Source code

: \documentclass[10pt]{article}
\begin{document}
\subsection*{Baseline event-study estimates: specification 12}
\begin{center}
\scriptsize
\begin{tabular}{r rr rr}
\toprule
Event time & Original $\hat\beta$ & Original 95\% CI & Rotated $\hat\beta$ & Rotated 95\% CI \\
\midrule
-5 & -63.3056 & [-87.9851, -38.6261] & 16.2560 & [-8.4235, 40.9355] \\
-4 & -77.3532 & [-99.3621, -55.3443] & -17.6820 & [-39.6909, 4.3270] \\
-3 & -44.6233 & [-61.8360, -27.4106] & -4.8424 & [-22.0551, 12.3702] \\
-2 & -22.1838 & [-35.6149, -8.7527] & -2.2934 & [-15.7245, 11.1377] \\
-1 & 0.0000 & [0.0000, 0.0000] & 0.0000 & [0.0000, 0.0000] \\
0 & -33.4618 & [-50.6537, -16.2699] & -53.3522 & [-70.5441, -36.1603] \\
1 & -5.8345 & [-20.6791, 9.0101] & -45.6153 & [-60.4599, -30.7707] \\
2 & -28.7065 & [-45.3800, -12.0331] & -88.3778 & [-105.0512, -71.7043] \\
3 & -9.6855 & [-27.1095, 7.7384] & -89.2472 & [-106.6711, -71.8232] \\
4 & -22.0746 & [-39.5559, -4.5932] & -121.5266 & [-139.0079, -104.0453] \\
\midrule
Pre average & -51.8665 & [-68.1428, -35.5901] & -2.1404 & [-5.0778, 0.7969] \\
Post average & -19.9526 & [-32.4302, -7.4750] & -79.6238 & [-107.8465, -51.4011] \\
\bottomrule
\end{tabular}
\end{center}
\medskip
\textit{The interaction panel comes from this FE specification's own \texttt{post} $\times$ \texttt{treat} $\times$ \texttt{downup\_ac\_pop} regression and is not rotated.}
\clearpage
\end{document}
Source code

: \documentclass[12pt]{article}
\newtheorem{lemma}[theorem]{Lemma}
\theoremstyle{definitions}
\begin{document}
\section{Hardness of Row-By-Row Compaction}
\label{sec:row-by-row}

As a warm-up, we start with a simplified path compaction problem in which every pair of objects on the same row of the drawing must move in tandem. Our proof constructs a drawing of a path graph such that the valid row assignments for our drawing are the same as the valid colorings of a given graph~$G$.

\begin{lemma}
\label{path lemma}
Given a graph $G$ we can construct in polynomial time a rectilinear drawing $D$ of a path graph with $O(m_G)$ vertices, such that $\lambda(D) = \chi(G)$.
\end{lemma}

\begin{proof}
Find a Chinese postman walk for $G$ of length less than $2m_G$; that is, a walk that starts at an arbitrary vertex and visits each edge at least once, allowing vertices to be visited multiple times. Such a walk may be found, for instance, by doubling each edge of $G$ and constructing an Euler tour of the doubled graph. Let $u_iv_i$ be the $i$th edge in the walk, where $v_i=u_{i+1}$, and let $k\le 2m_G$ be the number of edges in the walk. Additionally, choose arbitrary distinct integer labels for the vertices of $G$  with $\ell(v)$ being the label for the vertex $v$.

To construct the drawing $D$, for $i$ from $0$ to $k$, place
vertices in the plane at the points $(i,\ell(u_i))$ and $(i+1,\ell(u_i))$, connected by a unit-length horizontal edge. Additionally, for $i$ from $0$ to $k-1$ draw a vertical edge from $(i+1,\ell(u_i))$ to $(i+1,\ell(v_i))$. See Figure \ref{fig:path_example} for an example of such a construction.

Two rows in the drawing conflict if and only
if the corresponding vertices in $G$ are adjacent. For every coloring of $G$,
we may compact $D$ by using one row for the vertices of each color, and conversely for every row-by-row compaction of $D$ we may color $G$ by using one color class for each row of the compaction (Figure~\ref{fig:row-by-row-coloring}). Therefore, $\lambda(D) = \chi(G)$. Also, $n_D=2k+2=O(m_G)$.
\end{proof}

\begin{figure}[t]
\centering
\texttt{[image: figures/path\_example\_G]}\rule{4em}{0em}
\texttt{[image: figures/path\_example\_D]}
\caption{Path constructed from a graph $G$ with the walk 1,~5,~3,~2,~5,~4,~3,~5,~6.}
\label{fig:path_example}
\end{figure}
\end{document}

★ ★ ★ ★ ★

▸ What you need to do: Locate the lines above that hold the word "article". Show every one of them.

▸ Exercise output:
: \documentclass[10pt]{article}
: \documentclass[12pt]{article}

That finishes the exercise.